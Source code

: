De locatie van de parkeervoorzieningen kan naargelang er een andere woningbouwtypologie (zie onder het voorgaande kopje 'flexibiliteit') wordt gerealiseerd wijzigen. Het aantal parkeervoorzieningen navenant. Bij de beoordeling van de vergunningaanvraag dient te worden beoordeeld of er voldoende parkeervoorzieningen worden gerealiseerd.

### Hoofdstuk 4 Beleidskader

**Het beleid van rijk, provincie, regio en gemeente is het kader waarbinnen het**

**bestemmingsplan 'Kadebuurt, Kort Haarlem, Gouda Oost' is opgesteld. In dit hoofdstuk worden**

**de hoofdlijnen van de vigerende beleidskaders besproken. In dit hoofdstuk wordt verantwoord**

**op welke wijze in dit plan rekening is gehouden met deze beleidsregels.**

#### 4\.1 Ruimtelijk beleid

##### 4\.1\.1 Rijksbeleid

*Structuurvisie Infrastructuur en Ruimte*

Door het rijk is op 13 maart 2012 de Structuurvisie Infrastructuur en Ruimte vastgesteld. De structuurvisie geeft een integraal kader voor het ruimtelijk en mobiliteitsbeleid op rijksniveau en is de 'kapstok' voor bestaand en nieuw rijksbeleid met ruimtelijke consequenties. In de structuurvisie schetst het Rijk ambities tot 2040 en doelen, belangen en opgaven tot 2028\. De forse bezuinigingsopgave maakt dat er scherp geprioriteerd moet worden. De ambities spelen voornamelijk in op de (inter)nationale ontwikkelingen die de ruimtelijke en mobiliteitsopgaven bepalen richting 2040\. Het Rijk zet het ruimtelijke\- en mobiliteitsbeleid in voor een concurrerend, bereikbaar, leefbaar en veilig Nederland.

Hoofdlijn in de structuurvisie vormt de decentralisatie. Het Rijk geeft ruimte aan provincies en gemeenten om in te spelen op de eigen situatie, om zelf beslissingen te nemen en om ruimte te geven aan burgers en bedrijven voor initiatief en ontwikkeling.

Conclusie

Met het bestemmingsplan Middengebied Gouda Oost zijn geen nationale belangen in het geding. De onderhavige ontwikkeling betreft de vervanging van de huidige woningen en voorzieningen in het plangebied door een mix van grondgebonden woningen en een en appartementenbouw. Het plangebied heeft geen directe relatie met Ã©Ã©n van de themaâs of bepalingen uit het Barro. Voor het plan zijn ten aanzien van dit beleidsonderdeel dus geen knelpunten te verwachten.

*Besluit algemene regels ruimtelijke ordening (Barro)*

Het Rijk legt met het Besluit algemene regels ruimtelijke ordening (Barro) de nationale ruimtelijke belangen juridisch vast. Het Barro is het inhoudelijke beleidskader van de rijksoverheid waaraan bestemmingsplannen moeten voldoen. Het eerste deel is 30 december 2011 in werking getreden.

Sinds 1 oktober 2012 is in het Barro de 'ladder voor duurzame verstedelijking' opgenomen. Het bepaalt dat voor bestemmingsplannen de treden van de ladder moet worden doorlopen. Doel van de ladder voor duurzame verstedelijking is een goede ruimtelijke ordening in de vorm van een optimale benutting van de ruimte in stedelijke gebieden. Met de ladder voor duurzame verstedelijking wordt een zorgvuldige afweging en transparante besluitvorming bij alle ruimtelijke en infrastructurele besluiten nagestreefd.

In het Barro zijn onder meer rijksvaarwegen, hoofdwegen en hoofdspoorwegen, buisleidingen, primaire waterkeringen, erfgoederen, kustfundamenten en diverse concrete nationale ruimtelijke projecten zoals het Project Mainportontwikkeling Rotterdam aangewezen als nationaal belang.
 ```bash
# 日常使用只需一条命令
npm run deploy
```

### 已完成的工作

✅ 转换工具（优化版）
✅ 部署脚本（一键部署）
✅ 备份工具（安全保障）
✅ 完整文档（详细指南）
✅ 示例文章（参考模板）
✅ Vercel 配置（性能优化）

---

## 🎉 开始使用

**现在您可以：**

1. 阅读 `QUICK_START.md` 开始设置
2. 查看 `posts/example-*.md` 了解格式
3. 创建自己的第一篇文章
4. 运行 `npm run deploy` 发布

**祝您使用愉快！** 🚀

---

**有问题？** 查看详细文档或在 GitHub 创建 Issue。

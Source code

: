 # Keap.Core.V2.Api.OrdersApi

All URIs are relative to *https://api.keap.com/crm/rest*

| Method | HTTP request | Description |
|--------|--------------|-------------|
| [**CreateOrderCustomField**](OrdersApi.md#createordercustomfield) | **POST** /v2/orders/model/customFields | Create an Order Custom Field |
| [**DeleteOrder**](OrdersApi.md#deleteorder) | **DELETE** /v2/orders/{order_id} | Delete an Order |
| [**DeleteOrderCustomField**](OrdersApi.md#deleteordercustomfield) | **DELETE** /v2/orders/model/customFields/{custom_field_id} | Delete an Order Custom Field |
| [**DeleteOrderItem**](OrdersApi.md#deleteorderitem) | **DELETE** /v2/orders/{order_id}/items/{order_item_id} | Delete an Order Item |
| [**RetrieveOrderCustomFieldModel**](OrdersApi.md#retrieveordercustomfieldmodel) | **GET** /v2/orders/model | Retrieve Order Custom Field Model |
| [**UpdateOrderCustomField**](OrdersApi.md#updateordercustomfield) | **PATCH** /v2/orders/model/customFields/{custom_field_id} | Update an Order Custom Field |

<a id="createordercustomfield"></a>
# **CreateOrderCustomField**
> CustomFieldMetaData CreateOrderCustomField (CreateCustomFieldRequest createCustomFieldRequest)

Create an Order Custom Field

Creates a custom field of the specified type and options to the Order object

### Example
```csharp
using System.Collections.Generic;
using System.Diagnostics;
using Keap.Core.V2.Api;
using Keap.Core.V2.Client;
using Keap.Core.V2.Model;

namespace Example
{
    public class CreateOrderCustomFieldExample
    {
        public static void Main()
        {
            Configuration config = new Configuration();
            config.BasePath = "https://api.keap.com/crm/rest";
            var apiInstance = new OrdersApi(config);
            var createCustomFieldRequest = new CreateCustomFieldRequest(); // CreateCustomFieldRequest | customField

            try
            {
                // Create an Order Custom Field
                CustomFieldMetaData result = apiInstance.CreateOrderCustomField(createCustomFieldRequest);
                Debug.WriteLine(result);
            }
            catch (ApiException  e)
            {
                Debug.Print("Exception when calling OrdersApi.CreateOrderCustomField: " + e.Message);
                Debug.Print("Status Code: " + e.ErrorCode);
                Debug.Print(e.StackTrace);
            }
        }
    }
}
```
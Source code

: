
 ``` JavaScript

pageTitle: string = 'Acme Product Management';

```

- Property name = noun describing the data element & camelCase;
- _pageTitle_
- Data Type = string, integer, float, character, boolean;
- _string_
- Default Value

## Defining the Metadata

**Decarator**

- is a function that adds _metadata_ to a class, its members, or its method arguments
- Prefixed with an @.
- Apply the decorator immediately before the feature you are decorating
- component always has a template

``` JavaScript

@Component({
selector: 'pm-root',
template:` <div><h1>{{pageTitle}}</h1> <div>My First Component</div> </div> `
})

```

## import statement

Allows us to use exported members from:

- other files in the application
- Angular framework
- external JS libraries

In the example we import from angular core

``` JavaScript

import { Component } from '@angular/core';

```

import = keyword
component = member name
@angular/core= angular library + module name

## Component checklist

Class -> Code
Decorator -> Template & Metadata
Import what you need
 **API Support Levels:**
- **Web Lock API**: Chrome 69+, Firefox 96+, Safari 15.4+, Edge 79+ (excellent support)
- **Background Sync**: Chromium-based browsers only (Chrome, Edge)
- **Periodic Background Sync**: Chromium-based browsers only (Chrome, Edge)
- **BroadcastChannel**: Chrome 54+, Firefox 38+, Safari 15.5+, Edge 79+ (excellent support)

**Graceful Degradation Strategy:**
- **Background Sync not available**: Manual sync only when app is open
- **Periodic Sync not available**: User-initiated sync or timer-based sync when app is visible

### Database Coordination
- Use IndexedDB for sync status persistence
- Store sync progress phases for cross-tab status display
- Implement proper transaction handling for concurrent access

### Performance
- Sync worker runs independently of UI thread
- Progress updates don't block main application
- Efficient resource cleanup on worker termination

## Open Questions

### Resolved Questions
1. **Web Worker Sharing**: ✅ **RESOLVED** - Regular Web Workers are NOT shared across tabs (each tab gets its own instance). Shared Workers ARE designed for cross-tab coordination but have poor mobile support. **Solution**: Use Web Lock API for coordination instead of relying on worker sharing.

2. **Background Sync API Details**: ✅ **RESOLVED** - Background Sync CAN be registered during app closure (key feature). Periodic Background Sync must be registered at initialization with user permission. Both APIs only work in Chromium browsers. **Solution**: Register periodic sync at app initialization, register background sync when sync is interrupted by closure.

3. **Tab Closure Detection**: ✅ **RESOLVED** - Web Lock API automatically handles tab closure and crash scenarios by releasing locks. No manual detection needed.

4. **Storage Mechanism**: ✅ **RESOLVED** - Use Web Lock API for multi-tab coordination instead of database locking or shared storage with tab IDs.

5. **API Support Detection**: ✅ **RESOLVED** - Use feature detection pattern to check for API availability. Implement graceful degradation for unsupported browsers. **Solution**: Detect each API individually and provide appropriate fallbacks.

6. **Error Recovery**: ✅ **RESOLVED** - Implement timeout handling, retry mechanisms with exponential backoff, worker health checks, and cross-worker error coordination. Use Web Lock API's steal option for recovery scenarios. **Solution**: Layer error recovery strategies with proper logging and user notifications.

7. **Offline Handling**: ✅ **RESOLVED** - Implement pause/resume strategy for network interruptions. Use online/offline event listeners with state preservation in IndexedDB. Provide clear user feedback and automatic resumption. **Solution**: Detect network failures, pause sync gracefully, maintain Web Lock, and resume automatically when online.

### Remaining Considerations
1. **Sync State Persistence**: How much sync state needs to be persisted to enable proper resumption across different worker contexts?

----

▸ **REQUIRED WORK**: The final stretch of the listing, from the line containing "7. **Offline Handling**: ✅" through its last line, both included, is to be output exactly and by itself.

▸ **RESPONSE TO THIS EXERCISE**:
7. **Offline Handling**: ✅ **RESOLVED** - Implement pause/resume strategy for network interruptions. Use online/offline event listeners with state preservation in IndexedDB. Provide clear user feedback and automatic resumption. **Solution**: Detect network failures, pause sync gracefully, maintain Web Lock, and resume automatically when online.

### Remaining Considerations
1. **Sync State Persistence**: How much sync state needs to be persisted to enable proper resumption across different worker contexts?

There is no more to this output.